Ex-KCBS Exec Takes Over Troubled Rather Newscast

Share
TIMES STAFF WRITER

Erik Sorenson, executive producer of “CBS This Morning,” was named executive producer of the “CBS Evening News With Dan Rather,” the network said Wednesday. He replaced Tom Bettag at the helm of the troubled CBS News showcase, which has been lagging in third place in the evening-news race since the Persian Gulf War began.

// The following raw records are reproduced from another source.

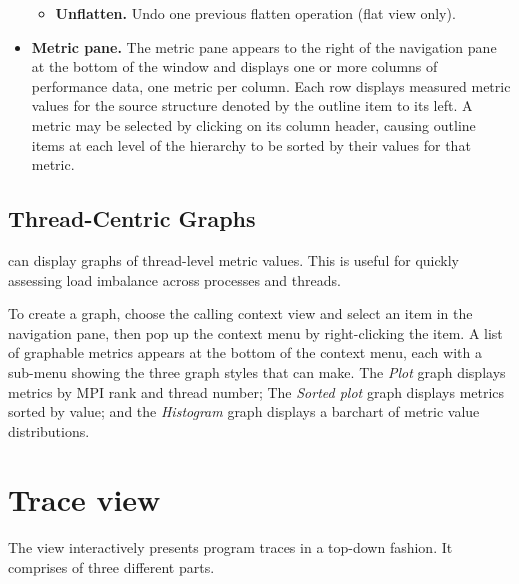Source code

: \documentclass[english]{article}
\begin{document}
\begin{itemize}
\begin{itemize}
\item \textbf{Unflatten.} Undo one previous flatten operation (flat view only).

\end{itemize}

\item  \textbf{Metric pane.}
The metric pane appears to the right of the navigation pane at the bottom of the window
and displays one or more columns of performance data, one metric per column.
Each row displays measured metric values for the source structure denoted by the outline item to its left.
A metric may be selected by clicking on its column header,
causing outline items at each level of the hierarchy to be sorted by their values for that metric.

\end{itemize}


\subsection{Thread-Centric Graphs}

 can display graphs of thread-level metric values.
This is useful for quickly assessing load imbalance across processes and threads.

To create a graph,
choose the calling context view and select an item in the navigation pane,
then pop up the context menu by right-clicking the item.
A list of graphable metrics appears at the bottom of the context menu,
each with a sub-menu showing the three graph styles that  can make.
The \emph{Plot} graph displays metrics by MPI rank and thread number;
The \emph{Sorted plot} graph displays metrics sorted by value;
and the \emph{Histogram} graph displays a barchart of metric value distributions.






\section{Trace view}

The view interactively presents program traces in a top-down fashion.
It comprises of three different parts.
\end{document}
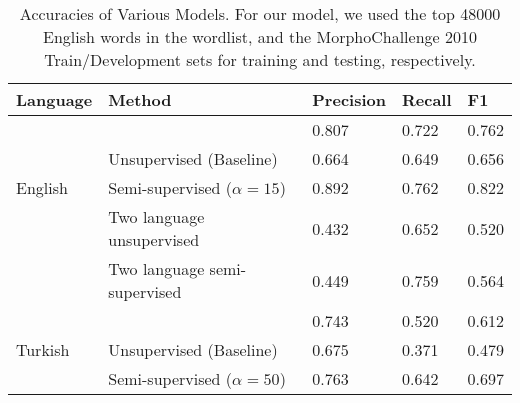 \documentclass[11pt,twocolumn]{article}
\begin{document}
\begin{table*}
    \begin{center}
        \begin{tabular}{ | l | l | l | l | l |}
            \hline
            Language & Method & Precision & Recall & F1 \\ \hline
                     & \citeauthor{Narasimhan15} & 0.807 & 0.722 & 0.762 \\ 
                     & Unsupervised (Baseline) & 0.664  & 0.649 & 0.656 \\ 
            English & Semi-supervised ($\alpha=15$) & 0.892 & 0.762 & 0.822 \\ 
                    & Two language unsupervised & 0.432 & 0.652 & 0.520 \\ 
                    & Two language semi-supervised & 0.449 & 0.759 & 0.564 \\ \hline
                    & \citeauthor{Narasimhan15} & 0.743 & 0.520 & 0.612 \\ 
            Turkish & Unsupervised (Baseline) & 0.675 & 0.371 & 0.479 \\ 
                    & Semi-supervised ($\alpha=50$) & 0.763 & 0.642 & 0.697 \\ \hline
        \end{tabular}
        \caption{Accuracies of Various Models. For our model, we used the top 48000 English words in the wordlist,
        and the MorphoChallenge 2010 Train/Development sets for training and testing, respectively.}
    \end{center}
\end{table*}
\end{document}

The CBS evening broadcast has been the subject of internal debate for the past several weeks over how the program should be produced and what its proper role is now in a news environment where CNN frequently beats the networks to breaking news. It also drew criticism from reviewers who knocked the network’s slow start in war coverage and the performance by Rather. There have been rumors--uncommented upon by CBS--that Rather might be replaced or given a co-anchor.

The replacement of Bettag, who had been in the job since May, 1986, had been rumored within CBS on Tuesday. But according to CBS sources, he was not informed of the decision by CBS News President Eric Ober until after 11 p.m. (EST) Tuesday, following a live West Coast update on the Gulf War.

Advertisement

Rather also went into a meeting with Ober not long before Bettag’s meeting late Tuesday night. Rather was said to have been informed about the decision beforehand, but it was unclear how much of a hand he had in it.

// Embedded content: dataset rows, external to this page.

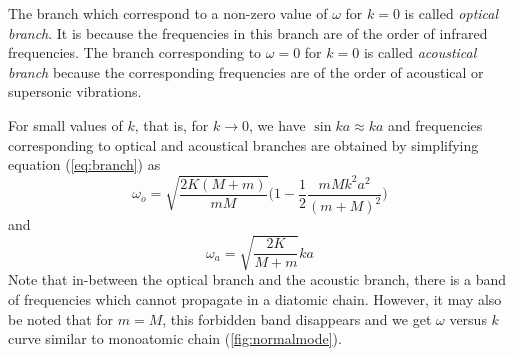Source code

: \documentclass[%
 aip,
 amsmath,amssymb,
 reprint, floatfix%
]{revtex4-1}
\begin{document}
    \par
    The branch which correspond to a non-zero value of $\omega$ for $k=0$ is called \textit{optical branch}. It is because the frequencies in this branch are of the order of infrared frequencies. The branch corresponding to $\omega=0$ for $k=0$ is called \textit{acoustical branch} because the corresponding frequencies are of the order of acoustical or supersonic vibrations.
    \par
    For small values of $k$, that is, for $k \rightarrow 0$, we have $\sin ka \approx ka$ and frequencies corresponding to optical and acoustical branches are obtained by simplifying equation (\ref{eq:branch}) as
    \begin{equation}
        \omega_o = \sqrt{\dfrac{2K(M+m)}{mM}} \Bigg( 1 - \dfrac{1}{2} \dfrac{mMk^2a^2}{(m+M)^2} \Bigg)
    \end{equation}
    and
    \begin{equation}
        \omega_a = \sqrt{\dfrac{2K}{M+m}} ka
    \end{equation}
    Note that in-between the optical branch and the acoustic branch, there is a band of frequencies which cannot propagate in a diatomic chain. However, it may also be noted that for $m=M$, this forbidden band disappears and we get $\omega$ versus $k$ curve similar to monoatomic chain (\ref{fig:normalmode}).
\end{document}
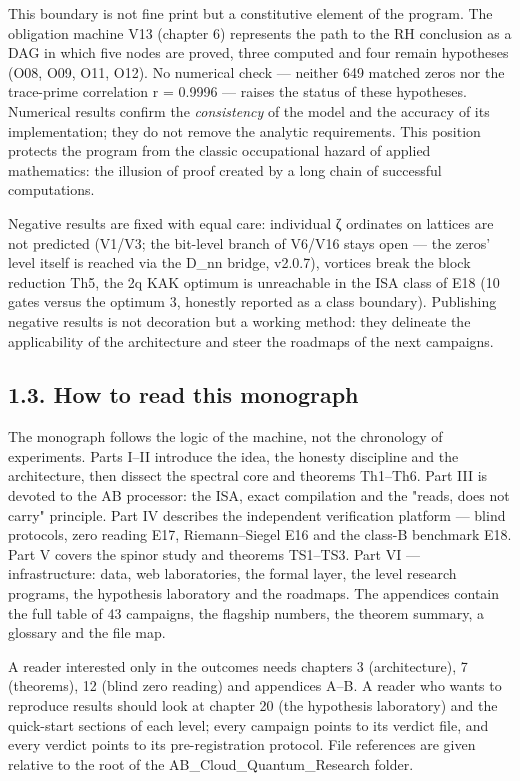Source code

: \documentclass[11pt,a4paper]{article}
\begin{document}
This boundary is not fine print but a constitutive element of the program. The obligation machine V13 (chapter 6) represents the path to the RH conclusion as a DAG in which five nodes are proved, three computed and four remain hypotheses (O08, O09, O11, O12). No numerical check — neither 649 matched zeros nor the trace-prime correlation r = 0.9996 — raises the status of these hypotheses. Numerical results confirm the \emph{consistency} of the model and the accuracy of its implementation; they do not remove the analytic requirements. This position protects the program from the classic occupational hazard of applied mathematics: the illusion of proof created by a long chain of successful computations.

Negative results are fixed with equal care: individual ζ ordinates on lattices are not predicted (V1/V3; the bit-level branch of V6/V16 stays open — the zeros' level itself is reached via the D\_nn bridge, v2.0.7), vortices break the block reduction Th5, the 2q KAK optimum is unreachable in the ISA class of E18 (10 gates versus the optimum 3, honestly reported as a class boundary). Publishing negative results is not decoration but a working method: they delineate the applicability of the architecture and steer the roadmaps of the next campaigns.

\subsection{1.3. How to read this monograph}

The monograph follows the logic of the machine, not the chronology of experiments. Parts I–II introduce the idea, the honesty discipline and the architecture, then dissect the spectral core and theorems Th1–Th6. Part III is devoted to the AB processor: the ISA, exact compilation and the "reads, does not carry" principle. Part IV describes the independent verification platform — blind protocols, zero reading E17, Riemann–Siegel E16 and the class-B benchmark E18. Part V covers the spinor study and theorems TS1–TS3. Part VI — infrastructure: data, web laboratories, the formal layer, the level research programs, the hypothesis laboratory and the roadmaps. The appendices contain the full table of 43 campaigns, the flagship numbers, the theorem summary, a glossary and the file map.

A reader interested only in the outcomes needs chapters 3 (architecture), 7 (theorems), 12 (blind zero reading) and appendices A–B. A reader who wants to reproduce results should look at chapter 20 (the hypothesis laboratory) and the quick-start sections of each level; every campaign points to its verdict file, and every verdict points to its pre-registration protocol. File references are given relative to the root of the AB\_Cloud\_Quantum\_Research folder.
\end{document}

Bettag and Rather have been close allies in a hard-news approach to the broadcast. Sorenson, a protege of Ober’s, comes from local news, having been a news director and station manager at KCBS-TV Channel 2 in Los Angeles during the 1980s.

Sorenson left KCBS in 1989 to take over “CBS This Morning,” and ratings have improved since then. While he added several California-based correspondents and increased the entertainment coverage on the morning program, he also stepped up its live coverage, using reports from CBS News correspondents and sending anchor Harry Smith to report live from the Gulf.

Sorenson, who was producing both the early-morning and the evening newscasts on Wednesday, was not available for comment on his plans for the “CBS Evening News.”

Along with Sorenson, CBS also promoted senior producer Susan Zirinsky to senior broadcast producer, the No. 2 slot on the evening news. Zirinsky, who was the model for the Holly Hunter character in the movie “Broadcast News,” is a longtime producer on the CBS newscast.

“Erik Sorenson and Susan Zirinsky are an elite team with a wide range of journalistic experience, talent and creativity,” Ober said in a statement. “I look forward to their leadership in the years ahead as they and Dan Rather, who led the ‘CBS Evening News’ through the 1980s, lead a new CBS News flagship broadcast in the 1990s.”

Advertisement

Bettag, a former “60 Minutes” producer who has been with CBS since 1969, was not immediately reassigned. His contract runs until May.

“The broadcast that we did last night--re-doing the program to include the late-breaking news of a Soviet peace ‘feeler’ from Baghdad--was one of our best,” Bettag said in an interview Wednesday. “It’s been a privilege to work with Dan Rather and this staff, and I came out of this with my reputation intact and not having to do anything (on the program) that I wouldn’t want to do.”